Review by Ian Keogh
As interesting as the background elements were, Mark Waid’s vision for the Hulk never entirely gelled over the course of Agent of S.H.I.E.L.D. That was partly down to some unconvincing artwork. With Walter Simonson allocated to Gods and Monster that’s rectified at a stroke. The sample art is his opening page, radiating power with an enraged Hulk bursting from the panel boundary at the top and barely constrained by the remainder. It’s the Hulk as he should be seen, and Simonson is by some distance the best artist to work on the Indestructible Hulk series. This is helped by Waid’s plot enabling Simonson to revisit former glories, featuring Thor, Frost Giants and the opportunity for Kirbyesque machinery. Superhero comics should produce wonder and awe, and Simonson supplies it on every page.
To be fair to Waid, an imaginative script prompting great images is down to him, as over three chapters there’s never a point where the tension lapses or where the story drops the frenetic pace. Gods and Monster is collection worth buying for this story alone.

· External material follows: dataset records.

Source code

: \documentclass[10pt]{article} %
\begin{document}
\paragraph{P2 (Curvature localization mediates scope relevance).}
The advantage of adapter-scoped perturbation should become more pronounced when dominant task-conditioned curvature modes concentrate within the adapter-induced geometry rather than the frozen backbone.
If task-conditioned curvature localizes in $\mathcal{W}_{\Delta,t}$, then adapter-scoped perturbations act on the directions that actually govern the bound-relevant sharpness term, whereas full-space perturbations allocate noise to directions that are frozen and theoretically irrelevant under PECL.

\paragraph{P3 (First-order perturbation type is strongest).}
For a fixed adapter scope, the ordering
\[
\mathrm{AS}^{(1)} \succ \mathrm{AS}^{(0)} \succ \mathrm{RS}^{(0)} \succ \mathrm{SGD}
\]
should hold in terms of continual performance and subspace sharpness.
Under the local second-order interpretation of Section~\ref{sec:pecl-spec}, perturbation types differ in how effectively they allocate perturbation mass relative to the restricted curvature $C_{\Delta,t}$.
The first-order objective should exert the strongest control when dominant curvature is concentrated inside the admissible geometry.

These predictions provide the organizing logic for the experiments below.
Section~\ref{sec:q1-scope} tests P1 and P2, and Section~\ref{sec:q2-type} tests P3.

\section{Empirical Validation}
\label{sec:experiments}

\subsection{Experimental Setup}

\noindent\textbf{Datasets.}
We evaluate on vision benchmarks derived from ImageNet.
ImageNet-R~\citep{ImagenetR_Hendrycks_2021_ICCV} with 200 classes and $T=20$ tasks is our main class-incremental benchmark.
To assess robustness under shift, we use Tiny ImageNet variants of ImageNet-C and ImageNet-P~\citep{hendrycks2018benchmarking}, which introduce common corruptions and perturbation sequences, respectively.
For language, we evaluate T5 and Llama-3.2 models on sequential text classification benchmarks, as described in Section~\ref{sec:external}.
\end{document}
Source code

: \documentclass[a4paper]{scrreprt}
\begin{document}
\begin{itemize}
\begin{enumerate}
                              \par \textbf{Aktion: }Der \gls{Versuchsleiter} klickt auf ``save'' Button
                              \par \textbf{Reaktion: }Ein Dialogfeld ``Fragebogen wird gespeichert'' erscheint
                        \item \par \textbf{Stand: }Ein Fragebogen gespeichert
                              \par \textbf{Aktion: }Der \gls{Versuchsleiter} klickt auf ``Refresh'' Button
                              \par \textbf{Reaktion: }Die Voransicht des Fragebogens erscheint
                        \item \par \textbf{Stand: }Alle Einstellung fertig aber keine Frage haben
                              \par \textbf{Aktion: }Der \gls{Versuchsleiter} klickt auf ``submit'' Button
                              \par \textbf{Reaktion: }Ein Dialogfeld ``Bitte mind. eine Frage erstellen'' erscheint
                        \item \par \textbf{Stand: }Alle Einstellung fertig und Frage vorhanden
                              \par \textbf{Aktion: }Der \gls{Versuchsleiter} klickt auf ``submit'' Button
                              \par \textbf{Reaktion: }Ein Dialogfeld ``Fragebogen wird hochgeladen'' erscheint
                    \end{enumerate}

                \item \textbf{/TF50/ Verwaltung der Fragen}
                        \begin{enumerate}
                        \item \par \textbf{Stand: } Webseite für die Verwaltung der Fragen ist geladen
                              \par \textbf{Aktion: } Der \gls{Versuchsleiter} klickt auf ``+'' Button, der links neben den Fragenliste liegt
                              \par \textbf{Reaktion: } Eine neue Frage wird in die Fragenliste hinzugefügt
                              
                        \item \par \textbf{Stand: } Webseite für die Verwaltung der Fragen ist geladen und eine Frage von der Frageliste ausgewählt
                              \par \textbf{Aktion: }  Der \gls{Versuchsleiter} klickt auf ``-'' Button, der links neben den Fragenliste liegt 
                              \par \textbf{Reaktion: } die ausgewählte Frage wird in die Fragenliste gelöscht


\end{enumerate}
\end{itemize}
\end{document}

Not that the remainder is chicken fodder. Bruce Banner’s arrangement with S.H.I.E.L.D. was arrived at via some watertight legal agreements and documentation held by someone Banner trusted. We find out who that is as Daredevil teams with the Hulk on an illegal arms shipment bust. It’s another clever plot from Waid, but an indication of how important artistic interpretation is to any story. Matteo Scalera’s pages have their moments, a page where Daredevil enters a bar with the Hulk nicely presented, but most of the time he’s intent on keeping his illustration to head and shoulders viewpoints, when distance would be more appropriate. It leaves the story crowded and cramped. Still, as noted, it’s the Waid and Simonson combination that sells this graphic novel. S.M.A.S.H. Time is next. Both are also to be found within Indestructible Hulk By Mark Waid: The Complete Collection.